Diving — the practice of mugging for penalties by rolling around on the ground and wailing like a three-year-old girl after being grazed on the shin — is considered clever sportsmanship in soccer, and many key Cup matches have been decided by the practice. Italy beat Australia 1–0 in the last Cup thanks to a penalty shot brought on by defender Fabio Grosso’s wounded-Stanislavsky act. Now, first of all, imagine the ragged poverty of a sport where the only score in the whole game comes from a grown man crying. Second, in America we consider whining like a bitch even during real injuries a crime against God, which is why, when I become sports ayatollah, my first act will be a fatwa against Vlade Divac for bringing this bit of soccerness to the pure Islam of our NBA. I have a simple solution to this problem: Soccer referees should all be issued cattle prods and motorcycle chains, and if any player writhes on the ground beyond 30 seconds, he should be gang-beaten within an inch of his life, A Clockwork Orange–style, while the crowd roars. If there’s a player who’s really injured, well, that’s just collateral damage. But when was the last time someone really got hurt in soccer? Oh, that’s right — it was when Alexi Lalas decided to spend a quarter of a billion dollars on this guy:
Look, we like the British. Their sketch-comedy shows are fantastic, and they give us a great place to park our battleships. We look at England and see a once mighty commercial empire that has been reduced to a role as the world’s leading exporter of nature-show hosts, and we sympathize. And when British supercelebrities come to America to lose their accents and make gazillions of dollars delivering sterling Shakespeare-worthy performances in the shitty action movies we dump on the rest of the world, we usually encourage it. We know they have to come to Hollywood to make the real scratch — hell, they’re still burning peat bricks for heat in London, the poor bastards. But we draw the line at David Beckham and that preening goofball wife of his. We have no use for this guy; we want our $250 million back. He can’t even play anymore, even before he ruptured his Achilles (did he even fit in a game in Los Angeles, between all those fucking Armani shoots?) — and yet his “sideline presence” is all we’re going to hear about for as long as England is alive in the tournament, which mercifully won’t be for very long.

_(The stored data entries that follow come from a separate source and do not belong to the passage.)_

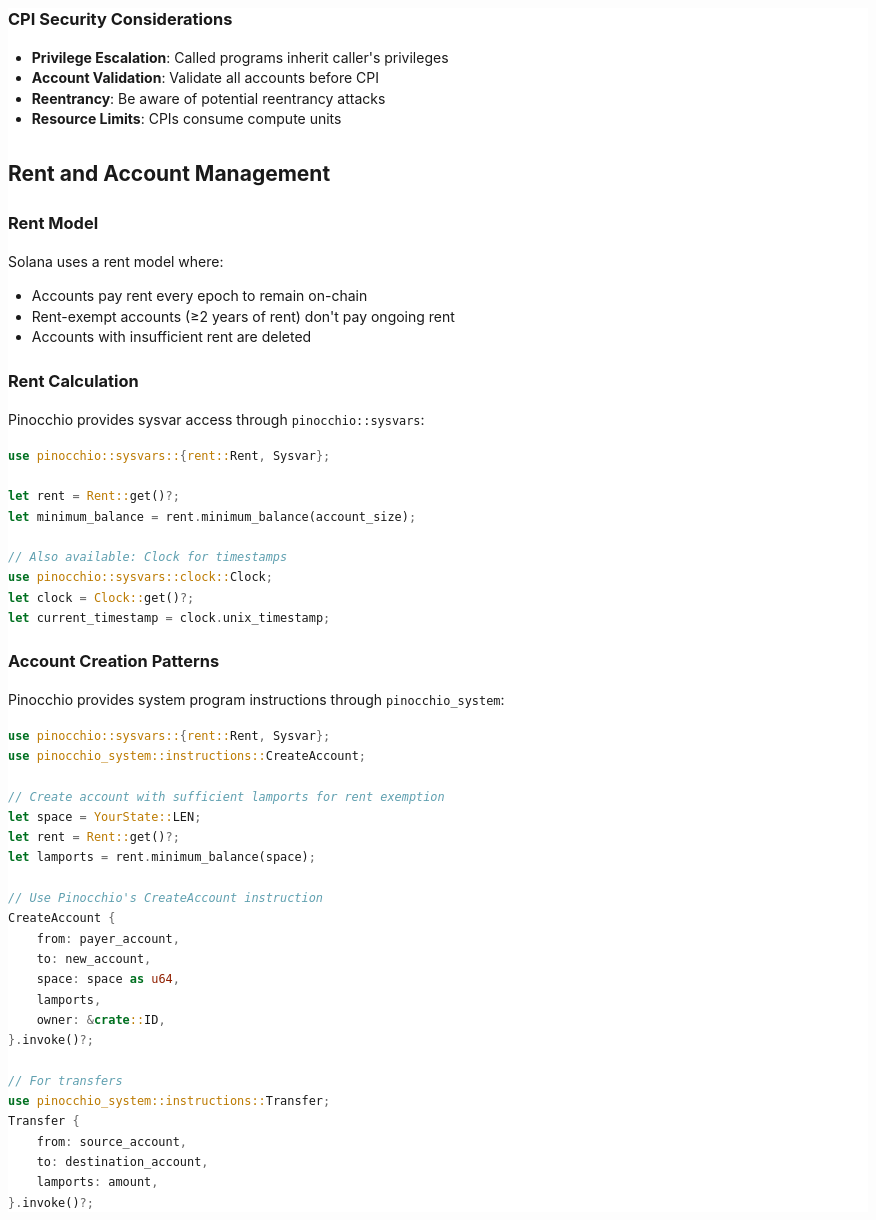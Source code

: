 ### CPI Security Considerations

- **Privilege Escalation**: Called programs inherit caller's privileges
- **Account Validation**: Validate all accounts before CPI
- **Reentrancy**: Be aware of potential reentrancy attacks
- **Resource Limits**: CPIs consume compute units

## Rent and Account Management

### Rent Model

Solana uses a rent model where:

- Accounts pay rent every epoch to remain on-chain
- Rent-exempt accounts (≥2 years of rent) don't pay ongoing rent
- Accounts with insufficient rent are deleted

### Rent Calculation

Pinocchio provides sysvar access through `pinocchio::sysvars`:

```rust
use pinocchio::sysvars::{rent::Rent, Sysvar};

let rent = Rent::get()?;
let minimum_balance = rent.minimum_balance(account_size);

// Also available: Clock for timestamps
use pinocchio::sysvars::clock::Clock;
let clock = Clock::get()?;
let current_timestamp = clock.unix_timestamp;
```

### Account Creation Patterns

Pinocchio provides system program instructions through `pinocchio_system`:

```rust
use pinocchio::sysvars::{rent::Rent, Sysvar};
use pinocchio_system::instructions::CreateAccount;

// Create account with sufficient lamports for rent exemption
let space = YourState::LEN;
let rent = Rent::get()?;
let lamports = rent.minimum_balance(space);

// Use Pinocchio's CreateAccount instruction
CreateAccount {
    from: payer_account,
    to: new_account,
    space: space as u64,
    lamports,
    owner: &crate::ID,
}.invoke()?;

// For transfers
use pinocchio_system::instructions::Transfer;
Transfer {
    from: source_account,
    to: destination_account,
    lamports: amount,
}.invoke()?;
```
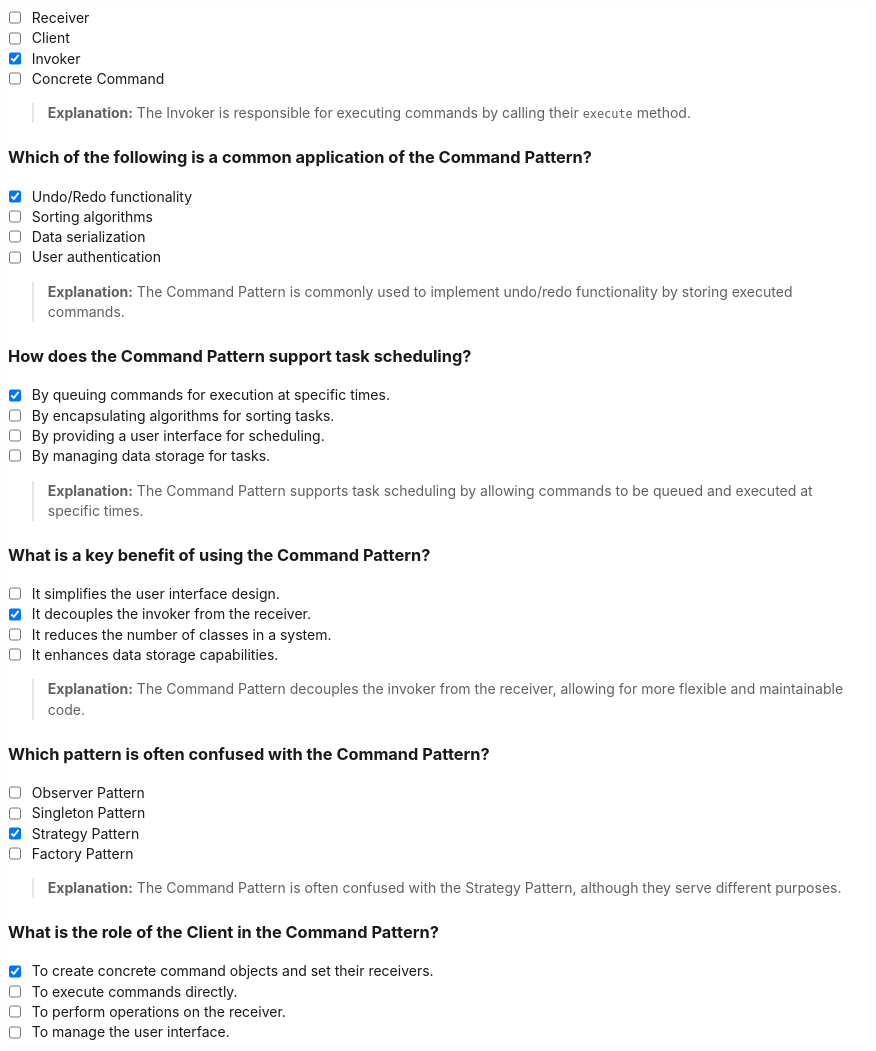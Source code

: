 - [ ] Receiver
- [ ] Client
- [x] Invoker
- [ ] Concrete Command

> **Explanation:** The Invoker is responsible for executing commands by calling their `execute` method.

### Which of the following is a common application of the Command Pattern?

- [x] Undo/Redo functionality
- [ ] Sorting algorithms
- [ ] Data serialization
- [ ] User authentication

> **Explanation:** The Command Pattern is commonly used to implement undo/redo functionality by storing executed commands.

### How does the Command Pattern support task scheduling?

- [x] By queuing commands for execution at specific times.
- [ ] By encapsulating algorithms for sorting tasks.
- [ ] By providing a user interface for scheduling.
- [ ] By managing data storage for tasks.

> **Explanation:** The Command Pattern supports task scheduling by allowing commands to be queued and executed at specific times.

### What is a key benefit of using the Command Pattern?

- [ ] It simplifies the user interface design.
- [x] It decouples the invoker from the receiver.
- [ ] It reduces the number of classes in a system.
- [ ] It enhances data storage capabilities.

> **Explanation:** The Command Pattern decouples the invoker from the receiver, allowing for more flexible and maintainable code.

### Which pattern is often confused with the Command Pattern?

- [ ] Observer Pattern
- [ ] Singleton Pattern
- [x] Strategy Pattern
- [ ] Factory Pattern

> **Explanation:** The Command Pattern is often confused with the Strategy Pattern, although they serve different purposes.

### What is the role of the Client in the Command Pattern?

- [x] To create concrete command objects and set their receivers.
- [ ] To execute commands directly.
- [ ] To perform operations on the receiver.
- [ ] To manage the user interface.
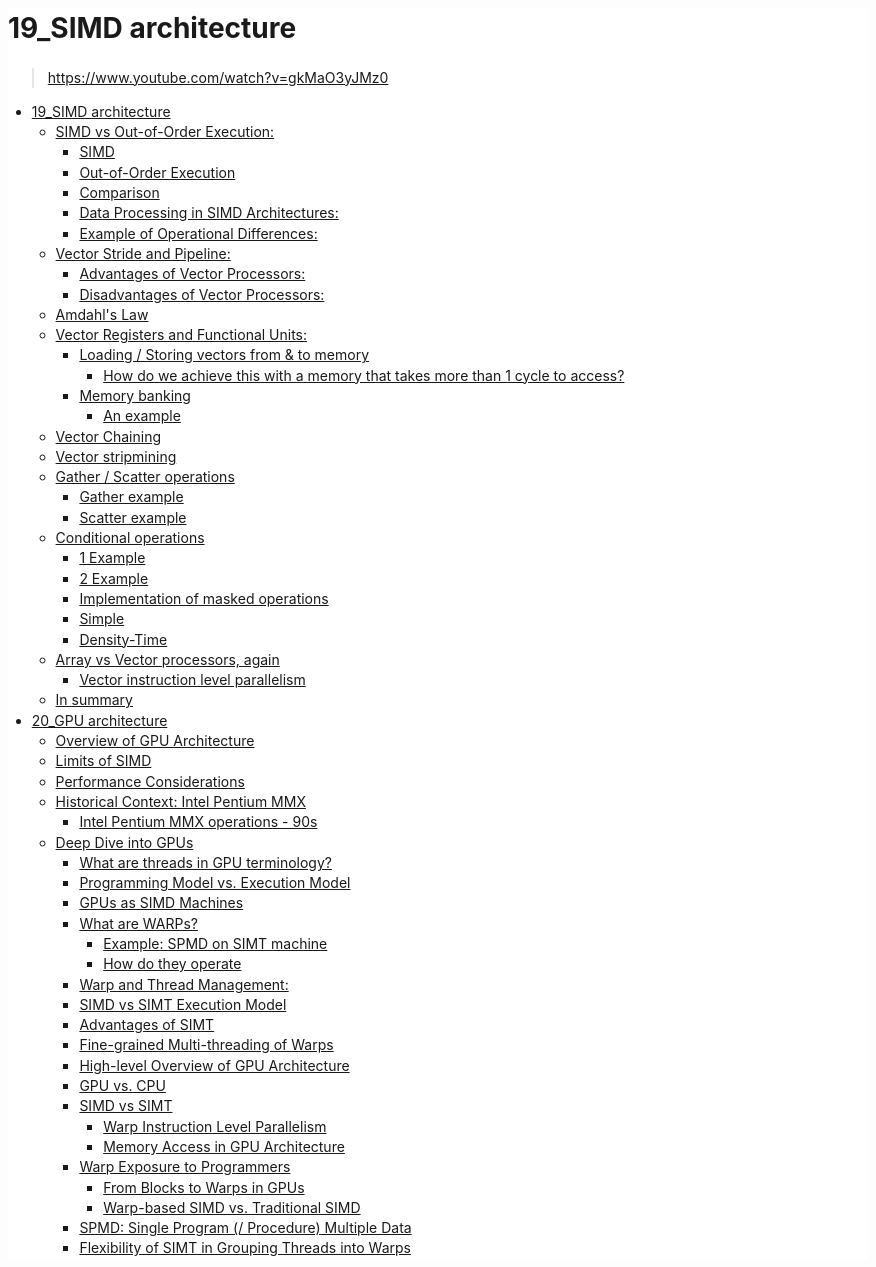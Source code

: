 # 19_SIMD architecture

> https://www.youtube.com/watch?v=gkMaO3yJMz0

- [19\_SIMD architecture](#19_simd-architecture)
    - [SIMD vs Out-of-Order Execution:](#simd-vs-out-of-order-execution)
      - [SIMD](#simd)
      - [Out-of-Order Execution](#out-of-order-execution)
      - [Comparison](#comparison)
      - [Data Processing in SIMD Architectures:](#data-processing-in-simd-architectures)
      - [Example of Operational Differences:](#example-of-operational-differences)
    - [Vector Stride and Pipeline:](#vector-stride-and-pipeline)
      - [Advantages of Vector Processors:](#advantages-of-vector-processors)
      - [Disadvantages of Vector Processors:](#disadvantages-of-vector-processors)
    - [Amdahl's Law](#amdahls-law)
    - [Vector Registers and Functional Units:](#vector-registers-and-functional-units)
      - [Loading / Storing vectors from \& to memory](#loading--storing-vectors-from--to-memory)
        - [How do we achieve this with a memory that takes more than 1 cycle to access?](#how-do-we-achieve-this-with-a-memory-that-takes-more-than-1-cycle-to-access)
      - [Memory banking](#memory-banking)
        - [An example](#an-example)
    - [Vector Chaining](#vector-chaining)
    - [Vector stripmining](#vector-stripmining)
    - [Gather / Scatter operations](#gather--scatter-operations)
      - [Gather example](#gather-example)
      - [Scatter example](#scatter-example)
    - [Conditional operations](#conditional-operations)
      - [1 Example](#1-example)
      - [2 Example](#2-example)
      - [Implementation of masked operations](#implementation-of-masked-operations)
      - [Simple](#simple)
      - [Density-Time](#density-time)
    - [Array vs Vector processors, again](#array-vs-vector-processors-again)
      - [Vector instruction level parallelism](#vector-instruction-level-parallelism)
    - [In summary](#in-summary)
- [20\_GPU architecture](#20_gpu-architecture)
  - [Overview of GPU Architecture](#overview-of-gpu-architecture)
  - [Limits of SIMD](#limits-of-simd)
  - [Performance Considerations](#performance-considerations)
  - [Historical Context: Intel Pentium MMX](#historical-context-intel-pentium-mmx)
    - [Intel Pentium MMX operations - 90s](#intel-pentium-mmx-operations---90s)
  - [Deep Dive into GPUs](#deep-dive-into-gpus)
    - [What are threads in GPU terminology?](#what-are-threads-in-gpu-terminology)
    - [Programming Model vs. Execution Model](#programming-model-vs-execution-model)
    - [GPUs as SIMD Machines](#gpus-as-simd-machines)
    - [What are WARPs?](#what-are-warps)
      - [Example: SPMD on SIMT machine](#example-spmd-on-simt-machine)
      - [How do they operate](#how-do-they-operate)
    - [Warp and Thread Management:](#warp-and-thread-management)
    - [SIMD vs SIMT Execution Model](#simd-vs-simt-execution-model)
    - [Advantages of SIMT](#advantages-of-simt)
    - [Fine-grained Multi-threading of Warps](#fine-grained-multi-threading-of-warps)
    - [High-level Overview of GPU Architecture](#high-level-overview-of-gpu-architecture)
    - [GPU vs. CPU](#gpu-vs-cpu)
    - [SIMD vs SIMT](#simd-vs-simt)
      - [Warp Instruction Level Parallelism](#warp-instruction-level-parallelism)
      - [Memory Access in GPU Architecture](#memory-access-in-gpu-architecture)
    - [Warp Exposure to Programmers](#warp-exposure-to-programmers)
      - [From Blocks to Warps in GPUs](#from-blocks-to-warps-in-gpus)
      - [Warp-based SIMD vs. Traditional SIMD](#warp-based-simd-vs-traditional-simd)
    - [SPMD: Single Program (/ Procedure) Multiple Data](#spmd-single-program--procedure-multiple-data)
    - [Flexibility of SIMT in Grouping Threads into Warps](#flexibility-of-simt-in-grouping-threads-into-warps)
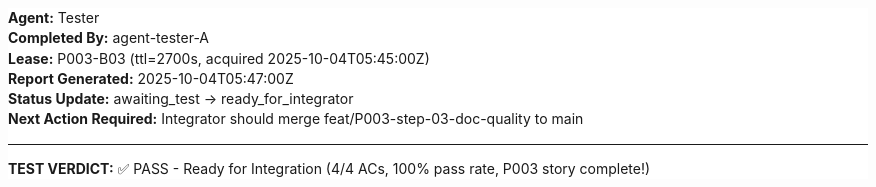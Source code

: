 **Agent:** Tester  
**Completed By:** agent-tester-A  
**Lease:** P003-B03 (ttl=2700s, acquired 2025-10-04T05:45:00Z)  
**Report Generated:** 2025-10-04T05:47:00Z  
**Status Update:** awaiting_test → ready_for_integrator  
**Next Action Required:** Integrator should merge feat/P003-step-03-doc-quality to main

---

**TEST VERDICT:** ✅ PASS - Ready for Integration (4/4 ACs, 100% pass rate, P003 story complete!)

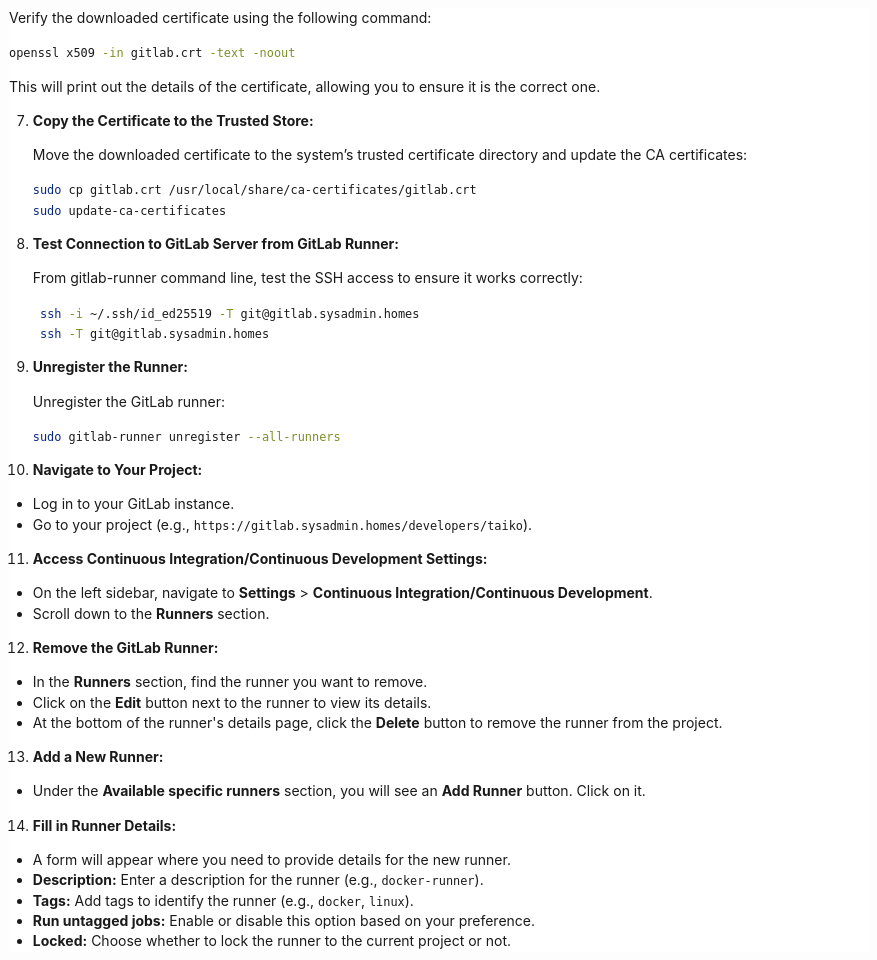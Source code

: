    Verify the downloaded certificate using the following command:

   ```bash
   openssl x509 -in gitlab.crt -text -noout
   ```

   This will print out the details of the certificate, allowing you to ensure it is the correct one.

7. **Copy the Certificate to the Trusted Store:**

   Move the downloaded certificate to the system’s trusted certificate directory and update the CA certificates:

   ```bash
   sudo cp gitlab.crt /usr/local/share/ca-certificates/gitlab.crt
   sudo update-ca-certificates
   ```

8. **Test Connection to GitLab Server from GitLab Runner:**

   From gitlab-runner command line, test the SSH access to ensure it works correctly:

   ```bash
    ssh -i ~/.ssh/id_ed25519 -T git@gitlab.sysadmin.homes
    ssh -T git@gitlab.sysadmin.homes
   ```

9. **Unregister the Runner:**

   Unregister the GitLab runner:

   ```bash
   sudo gitlab-runner unregister --all-runners
   ```

10. **Navigate to Your Project:**
   - Log in to your GitLab instance.
   - Go to your project (e.g., `https://gitlab.sysadmin.homes/developers/taiko`).

11. **Access Continuous Integration/Continuous Development Settings:**
   - On the left sidebar, navigate to **Settings** > **Continuous Integration/Continuous Development**.
   - Scroll down to the **Runners** section.

12. **Remove the GitLab Runner:**
   - In the **Runners** section, find the runner you want to remove.
   - Click on the **Edit** button next to the runner to view its details.
   - At the bottom of the runner's details page, click the **Delete** button to remove the runner from the project.

13. **Add a New Runner:**
   - Under the **Available specific runners** section, you will see an **Add Runner** button. Click on it.

14. **Fill in Runner Details:**
   - A form will appear where you need to provide details for the new runner.
   - **Description:** Enter a description for the runner (e.g., `docker-runner`).
   - **Tags:** Add tags to identify the runner (e.g., `docker`, `linux`).
   - **Run untagged jobs:** Enable or disable this option based on your preference.
   - **Locked:** Choose whether to lock the runner to the current project or not.
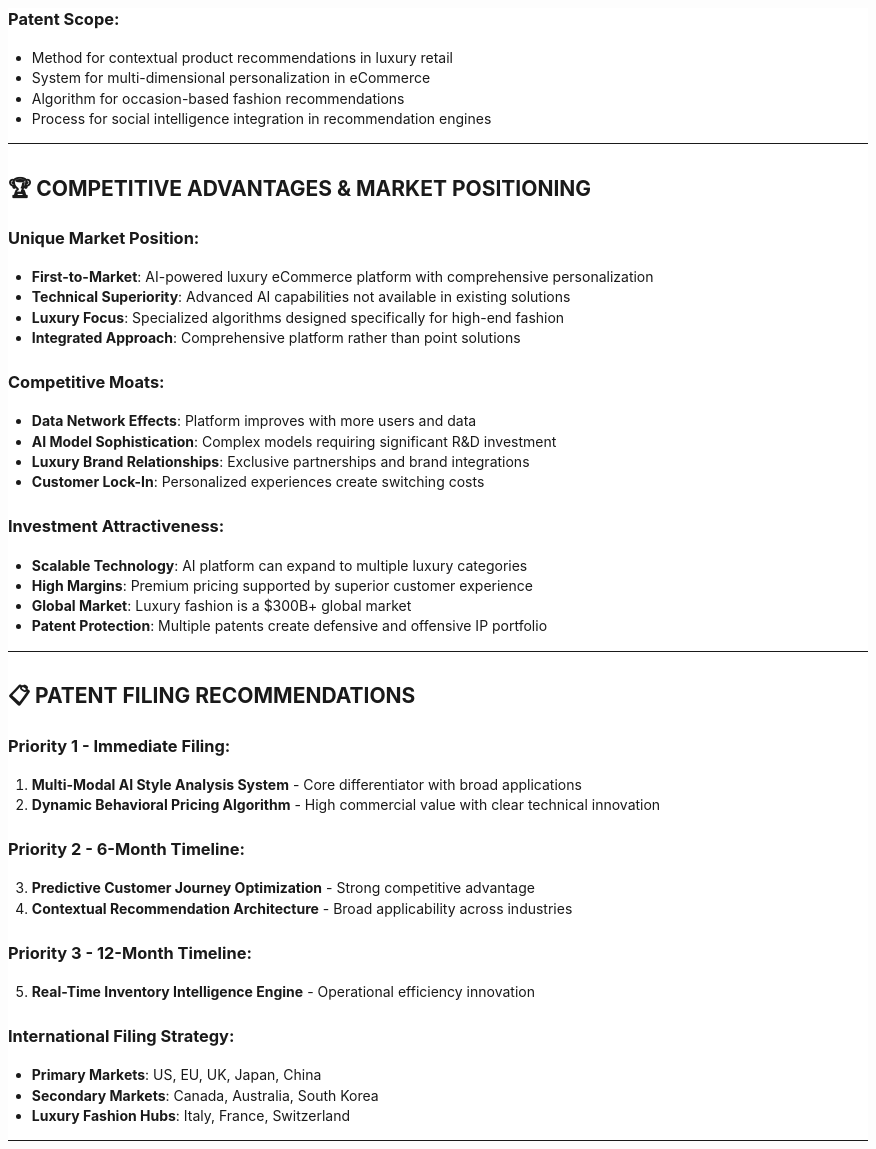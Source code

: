 ### **Patent Scope:**
- Method for contextual product recommendations in luxury retail
- System for multi-dimensional personalization in eCommerce
- Algorithm for occasion-based fashion recommendations
- Process for social intelligence integration in recommendation engines

---

## 🏆 **COMPETITIVE ADVANTAGES & MARKET POSITIONING**

### **Unique Market Position:**
- **First-to-Market**: AI-powered luxury eCommerce platform with comprehensive personalization
- **Technical Superiority**: Advanced AI capabilities not available in existing solutions
- **Luxury Focus**: Specialized algorithms designed specifically for high-end fashion
- **Integrated Approach**: Comprehensive platform rather than point solutions

### **Competitive Moats:**
- **Data Network Effects**: Platform improves with more users and data
- **AI Model Sophistication**: Complex models requiring significant R&D investment
- **Luxury Brand Relationships**: Exclusive partnerships and brand integrations
- **Customer Lock-In**: Personalized experiences create switching costs

### **Investment Attractiveness:**
- **Scalable Technology**: AI platform can expand to multiple luxury categories
- **High Margins**: Premium pricing supported by superior customer experience
- **Global Market**: Luxury fashion is a $300B+ global market
- **Patent Protection**: Multiple patents create defensive and offensive IP portfolio

---

## 📋 **PATENT FILING RECOMMENDATIONS**

### **Priority 1 - Immediate Filing:**
1. **Multi-Modal AI Style Analysis System** - Core differentiator with broad applications
2. **Dynamic Behavioral Pricing Algorithm** - High commercial value with clear technical innovation

### **Priority 2 - 6-Month Timeline:**
3. **Predictive Customer Journey Optimization** - Strong competitive advantage
4. **Contextual Recommendation Architecture** - Broad applicability across industries

### **Priority 3 - 12-Month Timeline:**
5. **Real-Time Inventory Intelligence Engine** - Operational efficiency innovation

### **International Filing Strategy:**
- **Primary Markets**: US, EU, UK, Japan, China
- **Secondary Markets**: Canada, Australia, South Korea
- **Luxury Fashion Hubs**: Italy, France, Switzerland

---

In America we treat the mascot question with tremendous gravity and have the world’s greatest scientists working round the clock to maintain a very high standard of mascot funniness. The World Cup, meanwhile, consistently produces the worst and most unfunny mascots in all of sports. In fact it can be argued that the all-time nadir of mascot history was reached at the 1974 Cup in Germany, when the mascot was two pubescent German boys in midriff-baring shirts with their arms around each other. That achievement was perhaps bested only by the design for the next Germany-based games, held in 2006: an unfriendly, stupid-looking lion named Goleo who, perhaps predictably, wore no pants. And it wasn’t an erotic kind of no-pants effect, but more disturbing and scary, like rounding a city street corner at night and seeing a bearded old homeless man staggering toward you in nothing but a T-shirt and socks. This mascot design was so upsetting to German soccer fans (the lion, among other things, is the symbol of rival Britain) that Nici, the Bavarian toy company that paid 28 million euros for the rights to Goleo, soon after had to file bankruptcy. The mascot for the 2010 South Africa games is an ambigendered, anthropomorphized leopard named Zakumi done in anime style with flowing green hair and green hot pants. Zakumi looks like a Japanimated import from the same horrifying cute-creepy netherworld that brought us notorious adult-scaring creatures like the Ewoks and the dwarflike Nelwyns from Willow. Between Zakumi and all the men in capes, South Africans will run away screaming into the night. Haven’t these people ever seen the Phanatic?
—-
This article originally appeared in the June/July 2010 issue of Men’s Journal.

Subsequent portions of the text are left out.